Celui-ci est alors un champ d'expérience et de recherche
irremplaçable. Il est aussi un moyen pour ceux qui y
participent, d'améliorer largement leur usage du langage -de
tout langage. A ces deux idées, on peut encore en ajouter deux
autres :
9.3.1. Celle d'abord d'une double relation entre
les mots et entre les choses. L'articulation des mots sert à
articuler des rapports entre les choses. Ces derniers, bien
sûr, ne fonctionnent que parce que les choses ont des
qualités et des propriétés qui se prêtent
à ces rapports. (Voir R. Caillois.)
On comprend "les dents de la mer" parce qu'on est
capable de penser que les dents de la mer sont dans la bouche du
requin. Dans un autre contexte, on aurait pu comprendre que les dents
de la mer sont les vagues qui croquent la falaise. Dans les deux cas,
ce ne sont pas des inférences purement syntaxiques et logiques
qui sont mises en jeu, mais des analogies entre les choses.
Ces relations analogiques sont ce qu'on peut
proprement qualifier de "poétique", par opposition à
des relations logiques (analytiques, syntaxiques) intrinsèques
au système linguistique.
9.3.2. Cette "poésie" est moins un genre littéraire, une activité esthétiques, un emploi particulier de la langue, qu'une dimension toujours en jeu, à quelque degré que ce soit, dans tout énoncé.

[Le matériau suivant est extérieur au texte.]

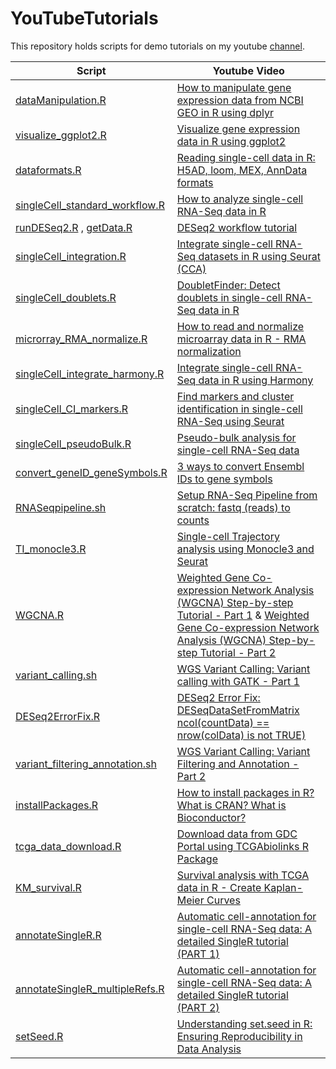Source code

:# YouTubeTutorials


This repository holds scripts for demo tutorials on my youtube [channel](https://www.youtube.com/channel/UCnXs-Nq1dzMZQOKUHKW3rdw).

| Script | Youtube Video |
| --- | --- |
| [dataManipulation.R](https://github.com/kpatel427/YouTubeTutorials/blob/main/dataManipulation.R) | [How to manipulate gene expression data from NCBI GEO in R using dplyr](https://www.youtube.com/watch?v=4CkRXGWmAbU&t=1s) |
| [visualize_ggplot2.R](https://github.com/kpatel427/YouTubeTutorials/blob/main/visualize_ggplot2.R) | [Visualize gene expression data in R using ggplot2](https://www.youtube.com/watch?v=RukuTtiY4Sg&t=11s) |
| [dataformats.R](https://github.com/kpatel427/YouTubeTutorials/blob/main/dataformats.R) | [Reading single-cell data in R: H5AD, loom, MEX, AnnData formats](https://youtu.be/3xcTpqQzUwQ) |
| [singleCell_standard_workflow.R](https://github.com/kpatel427/YouTubeTutorials/blob/main/singleCell_standard_workflow.R) | [How to analyze single-cell RNA-Seq data in R](https://www.youtube.com/watch?v=5HBzgsz8qyk) |
| [runDESeq2.R](https://github.com/kpatel427/YouTubeTutorials/blob/main/runDESeq2.R) , [getData.R](https://github.com/kpatel427/YouTubeTutorials/blob/main/getData.R) | [DESeq2 workflow tutorial](https://youtu.be/OzNzO8qwwp0) |
| [singleCell_integration.R](https://github.com/kpatel427/YouTubeTutorials/blob/main/singleCell_integration.R) | [Integrate single-cell RNA-Seq datasets in R using Seurat (CCA)](https://youtu.be/HrbeaEJqKcY) |
| [singleCell_doublets.R](https://github.com/kpatel427/YouTubeTutorials/blob/main/singleCell_doublets.R)  |  [DoubletFinder: Detect doublets in single-cell RNA-Seq data in R](https://youtu.be/NqvAS4HgmrE) |
| [microrray_RMA_normalize.R](https://github.com/kpatel427/YouTubeTutorials/blob/main/microrray_RMA_normalize.R) | [How to read and normalize microarray data in R - RMA normalization](https://youtu.be/TtlvC67pdOM)|
| [singleCell_integrate_harmony.R](https://github.com/kpatel427/YouTubeTutorials/blob/main/singleCell_integrate_harmony.R) | [Integrate single-cell RNA-Seq data in R using Harmony](https://youtu.be/zEuqhiu341I) |
| [singleCell_CI_markers.R](https://github.com/kpatel427/YouTubeTutorials/blob/main/singleCell_CI_markers.R) | [Find markers and cluster identification in single-cell RNA-Seq using Seurat](https://youtu.be/1i6T9hpvwg0) |
| [singleCell_pseudoBulk.R](https://github.com/kpatel427/YouTubeTutorials/blob/main/singleCell_pseudoBulk.R) | [Pseudo-bulk analysis for single-cell RNA-Seq data](https://youtu.be/04gB2owLKus) |
| [convert_geneID_geneSymbols.R](https://github.com/kpatel427/YouTubeTutorials/blob/main/convert_geneID_geneSymbols.R) | [3 ways to convert Ensembl IDs to gene symbols](https://youtu.be/cWe359VnfaY) |
| [RNASeqpipeline.sh](https://github.com/kpatel427/YouTubeTutorials/blob/main/RNASeqpipeline.sh) | [Setup RNA-Seq Pipeline from scratch: fastq (reads) to counts](https://youtu.be/lG11JjovJHE)|
| [TI_monocle3.R](https://github.com/kpatel427/YouTubeTutorials/blob/main/TI_monocle3.R) | [Single-cell Trajectory analysis using Monocle3 and Seurat](https://youtu.be/iq4T_uzMFcY) |
| [WGCNA.R](https://github.com/kpatel427/YouTubeTutorials/blob/main/WGCNA.R) | [Weighted Gene Co-expression Network Analysis (WGCNA) Step-by-step Tutorial - Part 1](https://youtu.be/gYE59uEMXT4) & [Weighted Gene Co-expression Network Analysis (WGCNA) Step-by-step Tutorial - Part 2](https://youtu.be/mzXIxjPr_Mc) |
| [variant_calling.sh](https://github.com/kpatel427/YouTubeTutorials/blob/main/variant_calling.sh) | [WGS Variant Calling: Variant calling with GATK - Part 1](https://youtu.be/iHkiQvxyr5c) |
| [DESeq2ErrorFix.R](https://github.com/kpatel427/YouTubeTutorials/blob/main/DESeq2ErrorFix.R) | [DESeq2 Error Fix: DESeqDataSetFromMatrix ncol(countData) == nrow(colData) is not TRUE)](https://youtu.be/nks7ibkBud8) |
| [variant_filtering_annotation.sh](https://github.com/kpatel427/YouTubeTutorials/blob/main/variant_filtering_annotation.sh) | [WGS Variant Calling: Variant Filtering and Annotation - Part 2](https://youtu.be/XZ8scaScfjw) |
| [installPackages.R](https://github.com/kpatel427/YouTubeTutorials/blob/main/installPackages.R) | [How to install packages in R? What is CRAN? What is Bioconductor?](https://youtu.be/GM6MCBkVNtQ) |
| [tcga_data_download.R](https://github.com/kpatel427/YouTubeTutorials/blob/main/tcga_data_download.R) | [Download data from GDC Portal using TCGAbiolinks R Package](https://youtu.be/UWXv9dUpxNE) |
| [KM_survival.R](https://github.com/kpatel427/YouTubeTutorials/blob/main/KM_survival.R) | [Survival analysis with TCGA data in R - Create Kaplan-Meier Curves](https://youtu.be/DnygUTAZFmM) |
| [annotateSingleR.R](https://github.com/kpatel427/YouTubeTutorials/blob/main/annotateSingleR.R) |[Automatic cell-annotation for single-cell RNA-Seq data: A detailed SingleR tutorial (PART 1)](https://youtu.be/7RuPGaWcY0Y) |
| [annotateSingleR_multipleRefs.R](https://github.com/kpatel427/YouTubeTutorials/blob/main/annotateSingleR_multipleRefs.R) |[Automatic cell-annotation for single-cell RNA-Seq data: A detailed SingleR tutorial (PART 2)](https://youtu.be/cZsF0DfeMGg) |
| [setSeed.R](https://github.com/kpatel427/YouTubeTutorials/blob/main/setSeed.R) | [Understanding set.seed in R: Ensuring Reproducibility in Data Analysis](https://youtu.be/M5Yggz3AV1g) |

9.3.2.1. La poésie est à la logique
ce que la synthèse est à l'analyse.
Gabrielle Lusser Rico cite, dans "Writing the
natural way", le cas d'un écolier à qui le professeur
demande ce qu'est l'infini. Après hésitation, il
répond que c'est comme le couvercle des boîtes de
crème glacée. Sur ceux-ci est en effet
représenté quelqu'un qui mange une boîte avec le
couvercle ouvert qui représente la même image, et ainsi
de suite. C'est là une bonne représentation de
l'infini. L'enfant n'est pas capable de donner une définition,
mais il peut donner une bonne représentation. Il aurait pu
donner la définition sans être capable de se faire la
moindre représentation.
9.3.2.2. Voici donc la quatrième
idée forte que je tenais à présenter. Je ne
tiens pas à me situer dans une activité
esthétique, culturelle dans le sens où l'on peut
opposer une "culture des humanités" à une "culture
techno-scientifique". Cette fracture dans la culture contemporaine,
qui se retrouve dans celle entre sciences humaines et science
exactes, paraît depuis peu se cautériser à l'aide
d'une troisième venue : les sciences cognitives. Je ne leur
prête pas particulièrement allégeance mais me
réjouis de cette médiation.
La langue est d'abord à mes yeux l'outil
privilégié de la pensée; et l'écrit un
procédé pour accroître sa puissance, permettant
de remonter le courant de la pensée.
Comme je l'ai relevé plus haut, les notions
d'expression et de communication sont trompeuses. Elles
éludent celles bien plus pertinentes d'énonciation et
de cognition.
9.3.3. De ce point de vue, la dénomination
anglaise de Creative writing définit beaucoup mieux ce qui est
en jeu, ou devrait l'être : écriture créatrice ;
créativité de l'écriture.
On peut dans certains cas, sans doute, se
cantonner à un emploi de l'écrit, de la parole,
à la seule communication, à la répétition
d'idées, de connaissances qui seraient déjà
là, acquises, et donc, d'une manière ou d'une autre,
déjà inscrites. Le problème est plutôt
d'employer la langue à découvrir de telles
idées, de telles connaissances, c'est à dire à
les créer.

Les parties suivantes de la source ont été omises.